In complex analysis, a removable singularity (sometimes called a cosmetic singularity) of a holomorphic function is a point at which the function is undefined, but it is possible to define the function at that point in such a way that the function is regular in a neighbourhood of that point.

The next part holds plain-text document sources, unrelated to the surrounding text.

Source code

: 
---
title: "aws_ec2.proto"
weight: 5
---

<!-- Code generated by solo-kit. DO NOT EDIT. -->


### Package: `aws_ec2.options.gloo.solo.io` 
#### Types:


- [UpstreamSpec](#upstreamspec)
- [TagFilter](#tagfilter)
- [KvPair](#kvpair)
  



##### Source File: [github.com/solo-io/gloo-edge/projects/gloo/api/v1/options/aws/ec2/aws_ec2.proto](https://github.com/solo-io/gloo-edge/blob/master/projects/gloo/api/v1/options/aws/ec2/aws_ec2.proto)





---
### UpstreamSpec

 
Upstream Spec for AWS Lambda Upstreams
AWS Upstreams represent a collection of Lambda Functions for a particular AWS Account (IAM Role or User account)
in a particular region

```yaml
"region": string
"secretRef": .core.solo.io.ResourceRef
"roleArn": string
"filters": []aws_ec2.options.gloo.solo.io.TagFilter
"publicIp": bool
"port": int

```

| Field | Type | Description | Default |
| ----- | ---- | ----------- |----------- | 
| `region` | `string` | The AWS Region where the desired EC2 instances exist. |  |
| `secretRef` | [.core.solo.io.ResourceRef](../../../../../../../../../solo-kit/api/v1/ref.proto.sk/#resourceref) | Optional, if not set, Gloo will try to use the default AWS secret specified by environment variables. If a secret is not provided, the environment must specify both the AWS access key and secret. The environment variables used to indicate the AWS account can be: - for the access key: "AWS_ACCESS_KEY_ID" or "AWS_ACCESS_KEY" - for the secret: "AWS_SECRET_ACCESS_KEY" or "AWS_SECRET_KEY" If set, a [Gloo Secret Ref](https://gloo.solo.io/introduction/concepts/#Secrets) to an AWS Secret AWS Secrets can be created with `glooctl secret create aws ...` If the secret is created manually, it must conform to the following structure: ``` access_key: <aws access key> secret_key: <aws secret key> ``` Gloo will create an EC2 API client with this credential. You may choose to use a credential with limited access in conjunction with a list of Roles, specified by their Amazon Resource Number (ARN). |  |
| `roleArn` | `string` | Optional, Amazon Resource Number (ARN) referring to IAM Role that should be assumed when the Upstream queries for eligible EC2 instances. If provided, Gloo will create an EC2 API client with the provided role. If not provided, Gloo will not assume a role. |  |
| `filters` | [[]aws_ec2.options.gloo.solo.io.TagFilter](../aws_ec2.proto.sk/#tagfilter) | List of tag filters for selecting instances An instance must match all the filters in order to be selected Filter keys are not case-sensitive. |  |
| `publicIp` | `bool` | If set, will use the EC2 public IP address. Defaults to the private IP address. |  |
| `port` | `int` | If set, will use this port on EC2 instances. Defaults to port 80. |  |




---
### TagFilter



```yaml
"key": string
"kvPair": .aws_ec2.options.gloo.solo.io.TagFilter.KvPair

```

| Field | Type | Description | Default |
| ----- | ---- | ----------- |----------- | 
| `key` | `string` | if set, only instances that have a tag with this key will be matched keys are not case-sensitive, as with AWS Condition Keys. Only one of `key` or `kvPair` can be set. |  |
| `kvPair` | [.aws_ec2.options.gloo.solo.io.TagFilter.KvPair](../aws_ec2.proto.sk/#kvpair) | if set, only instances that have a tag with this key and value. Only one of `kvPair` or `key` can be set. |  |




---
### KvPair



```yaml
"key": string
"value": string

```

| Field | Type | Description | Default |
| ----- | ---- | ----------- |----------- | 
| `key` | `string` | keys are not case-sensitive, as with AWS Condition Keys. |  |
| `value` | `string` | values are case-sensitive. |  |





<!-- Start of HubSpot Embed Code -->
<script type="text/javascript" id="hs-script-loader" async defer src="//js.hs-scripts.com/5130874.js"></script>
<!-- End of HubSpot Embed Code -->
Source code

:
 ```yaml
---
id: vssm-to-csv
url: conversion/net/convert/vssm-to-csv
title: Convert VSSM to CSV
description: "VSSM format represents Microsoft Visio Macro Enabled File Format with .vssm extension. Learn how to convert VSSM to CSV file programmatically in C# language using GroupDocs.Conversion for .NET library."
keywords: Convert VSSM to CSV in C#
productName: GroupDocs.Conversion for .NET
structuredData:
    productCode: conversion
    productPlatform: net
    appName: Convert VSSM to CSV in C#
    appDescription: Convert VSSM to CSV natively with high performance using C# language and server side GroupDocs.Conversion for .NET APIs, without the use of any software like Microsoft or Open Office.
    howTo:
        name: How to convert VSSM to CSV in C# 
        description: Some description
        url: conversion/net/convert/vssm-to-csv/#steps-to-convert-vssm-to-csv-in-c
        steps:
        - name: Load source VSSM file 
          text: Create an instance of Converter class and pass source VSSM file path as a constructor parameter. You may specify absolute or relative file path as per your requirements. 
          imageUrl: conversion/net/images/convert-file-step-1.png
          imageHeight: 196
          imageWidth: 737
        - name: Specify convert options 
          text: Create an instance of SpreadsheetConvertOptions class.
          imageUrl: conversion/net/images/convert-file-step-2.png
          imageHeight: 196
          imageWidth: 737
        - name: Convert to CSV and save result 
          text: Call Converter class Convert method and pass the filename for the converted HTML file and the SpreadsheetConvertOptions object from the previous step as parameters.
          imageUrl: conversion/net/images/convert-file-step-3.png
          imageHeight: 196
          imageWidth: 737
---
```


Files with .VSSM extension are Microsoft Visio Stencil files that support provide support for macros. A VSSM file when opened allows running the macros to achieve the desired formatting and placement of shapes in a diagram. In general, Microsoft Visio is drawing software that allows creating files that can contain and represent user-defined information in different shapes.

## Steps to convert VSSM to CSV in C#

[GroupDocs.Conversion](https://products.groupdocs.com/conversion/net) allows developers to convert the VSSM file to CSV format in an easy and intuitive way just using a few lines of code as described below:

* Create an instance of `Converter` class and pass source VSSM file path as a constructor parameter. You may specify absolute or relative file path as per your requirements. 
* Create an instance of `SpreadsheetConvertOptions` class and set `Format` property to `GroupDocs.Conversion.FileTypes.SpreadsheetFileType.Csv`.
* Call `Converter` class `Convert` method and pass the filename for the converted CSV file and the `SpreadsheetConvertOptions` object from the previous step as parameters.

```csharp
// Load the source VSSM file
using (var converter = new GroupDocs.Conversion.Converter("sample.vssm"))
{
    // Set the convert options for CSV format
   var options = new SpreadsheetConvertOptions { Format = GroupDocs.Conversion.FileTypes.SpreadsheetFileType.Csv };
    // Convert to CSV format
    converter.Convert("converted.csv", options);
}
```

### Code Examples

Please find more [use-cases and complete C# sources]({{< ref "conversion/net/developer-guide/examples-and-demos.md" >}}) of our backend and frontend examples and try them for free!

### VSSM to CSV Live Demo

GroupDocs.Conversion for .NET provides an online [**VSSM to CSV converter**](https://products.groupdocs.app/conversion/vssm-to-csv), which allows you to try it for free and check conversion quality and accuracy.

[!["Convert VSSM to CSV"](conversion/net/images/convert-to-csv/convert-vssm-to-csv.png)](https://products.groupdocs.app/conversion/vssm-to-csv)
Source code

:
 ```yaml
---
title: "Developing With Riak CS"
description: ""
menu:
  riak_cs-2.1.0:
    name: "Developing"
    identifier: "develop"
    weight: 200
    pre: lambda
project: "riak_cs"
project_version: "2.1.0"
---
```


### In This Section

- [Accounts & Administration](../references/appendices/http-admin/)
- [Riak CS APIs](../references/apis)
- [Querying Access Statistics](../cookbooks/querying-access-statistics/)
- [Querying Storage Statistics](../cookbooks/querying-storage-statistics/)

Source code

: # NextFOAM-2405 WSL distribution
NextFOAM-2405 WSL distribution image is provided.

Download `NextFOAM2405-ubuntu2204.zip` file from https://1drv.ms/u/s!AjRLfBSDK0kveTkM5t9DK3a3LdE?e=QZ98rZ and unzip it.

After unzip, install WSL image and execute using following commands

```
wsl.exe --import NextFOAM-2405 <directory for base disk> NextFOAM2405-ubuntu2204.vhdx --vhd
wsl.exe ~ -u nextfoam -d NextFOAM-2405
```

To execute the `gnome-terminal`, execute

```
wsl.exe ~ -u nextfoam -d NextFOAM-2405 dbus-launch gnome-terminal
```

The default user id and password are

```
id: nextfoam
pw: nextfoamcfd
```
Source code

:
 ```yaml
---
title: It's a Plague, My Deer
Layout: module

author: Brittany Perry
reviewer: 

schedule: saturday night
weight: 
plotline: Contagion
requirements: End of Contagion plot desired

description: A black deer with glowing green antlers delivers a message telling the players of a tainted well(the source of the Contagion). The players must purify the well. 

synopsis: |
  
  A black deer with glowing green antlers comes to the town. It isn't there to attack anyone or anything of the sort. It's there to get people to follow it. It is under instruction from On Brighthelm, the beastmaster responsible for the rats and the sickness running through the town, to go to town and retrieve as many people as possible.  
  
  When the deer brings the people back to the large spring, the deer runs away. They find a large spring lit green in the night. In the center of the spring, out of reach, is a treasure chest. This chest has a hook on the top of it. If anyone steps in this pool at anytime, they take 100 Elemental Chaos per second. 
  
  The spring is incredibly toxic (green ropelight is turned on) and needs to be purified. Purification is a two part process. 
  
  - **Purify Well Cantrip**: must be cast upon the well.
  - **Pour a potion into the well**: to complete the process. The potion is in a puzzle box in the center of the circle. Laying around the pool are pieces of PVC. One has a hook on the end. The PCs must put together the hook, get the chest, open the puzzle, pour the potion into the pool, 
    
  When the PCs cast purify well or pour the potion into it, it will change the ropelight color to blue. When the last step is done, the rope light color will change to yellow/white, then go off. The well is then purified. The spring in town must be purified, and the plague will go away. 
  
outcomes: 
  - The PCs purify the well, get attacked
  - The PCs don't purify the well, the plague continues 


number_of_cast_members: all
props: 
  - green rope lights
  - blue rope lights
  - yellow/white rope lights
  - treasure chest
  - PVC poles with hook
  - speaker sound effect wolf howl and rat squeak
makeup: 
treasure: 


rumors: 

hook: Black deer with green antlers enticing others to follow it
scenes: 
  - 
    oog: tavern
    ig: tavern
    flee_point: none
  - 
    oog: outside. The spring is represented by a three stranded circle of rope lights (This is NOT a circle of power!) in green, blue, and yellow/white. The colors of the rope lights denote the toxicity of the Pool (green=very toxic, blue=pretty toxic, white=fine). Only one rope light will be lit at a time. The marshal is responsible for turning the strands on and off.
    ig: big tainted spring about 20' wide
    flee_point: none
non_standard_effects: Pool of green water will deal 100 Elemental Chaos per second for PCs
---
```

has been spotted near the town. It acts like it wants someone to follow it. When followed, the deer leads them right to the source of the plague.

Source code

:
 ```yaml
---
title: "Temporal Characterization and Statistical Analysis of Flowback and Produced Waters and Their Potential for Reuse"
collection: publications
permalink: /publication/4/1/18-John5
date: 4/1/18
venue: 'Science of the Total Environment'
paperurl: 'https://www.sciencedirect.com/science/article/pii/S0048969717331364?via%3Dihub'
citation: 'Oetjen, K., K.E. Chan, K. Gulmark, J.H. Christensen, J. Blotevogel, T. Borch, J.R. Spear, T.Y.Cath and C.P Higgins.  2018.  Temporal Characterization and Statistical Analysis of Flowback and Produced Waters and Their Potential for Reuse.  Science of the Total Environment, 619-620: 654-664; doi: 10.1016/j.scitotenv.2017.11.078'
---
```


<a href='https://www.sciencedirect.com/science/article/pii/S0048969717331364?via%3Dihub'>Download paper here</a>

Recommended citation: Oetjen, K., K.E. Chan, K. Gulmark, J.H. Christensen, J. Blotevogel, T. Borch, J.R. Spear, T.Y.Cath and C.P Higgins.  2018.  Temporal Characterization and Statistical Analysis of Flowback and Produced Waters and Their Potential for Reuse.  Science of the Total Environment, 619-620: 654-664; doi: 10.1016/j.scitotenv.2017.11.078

For instance, the function

$f(z) = \frac{\sin z}{z}$

has a singularity at z = 0. This singularity can be removed by defining f(0) := 1, which is the limit of f as z tends to 0. The resulting function is holomorphic. In this case the problem was caused by f being given an indeterminate form. Taking a power series expansion for $\frac{\sin(z)}{z}$ shows that

$f(z) = \frac{1}{z}\left(\sum_{k=0}^{\infty} \frac{(-1)^kz^{2k+1}}{(2k+1)!} \right) = \sum_{k=0}^{\infty} \frac{(-1)^kz^{2k}}{(2k+1)!} = 1 - \frac{z^2}{3!} + \frac{z^4}{5!} - \frac{z^6}{7!} + \cdots.$

Formally, if U is an open subset of the complex plane C, a is a point of U, and f: U − {a} → C is a holomorphic function, then a is called a removable singularity for f if there exists a holomorphic function g: U → C which coincides with f on U − {a}. We say f is holomorphically extendable over U if such a g exists.

[edit] Riemann's theorem

Riemann's theorem on removable singularities states when a singularity is removable:

Theorem. Let D be an open subset of the complex plane, a a point of D and f a holomorphic function defined on the set D \ {a}. The following are equivalent:

f is holomorphically extendable over a.
f is continuously extendable over a.
There exists a neighborhood of a on which f is bounded.
$\lim_{z\to a}(z - a) f(z) = 0$ .

The implications 1 ⇒ 2 ⇒ 3 ⇒ 4 are trivial. To prove 4 ⇒ 1, we first recall that the holomorphy of a function at a is equivalent to it being analytic at a (proof), i.e. having a power series representation. Define

$h(z) = \begin{cases} (z - a)^2 f(z) & z \ne a ,\\ 0 & z = a . \end{cases}$

Clearly, h is holomorphic on D \ {a}, and there exists

$h'(a)=\lim_{z\to a}\frac{(z - a)^2f(z)-0}{z-a}=\lim_{z\to a}(z - a) f(z)=0$

by 4, hence h is holomorphic on D and has a Taylor series about a:

$h(z) = a_0 + a_1(z-a) + a_2 (z - a)^2 + a_3 (z - a)^3 + \cdots .$

We have a₀ = h(a) = 0 and a₁ = h'(a) = 0; therefore

$g(z) = a_2 + a_3 (z - a) + a_4 (z - a)^2 + \cdots$

is a holomorphic extension of f over a, which proves the claim.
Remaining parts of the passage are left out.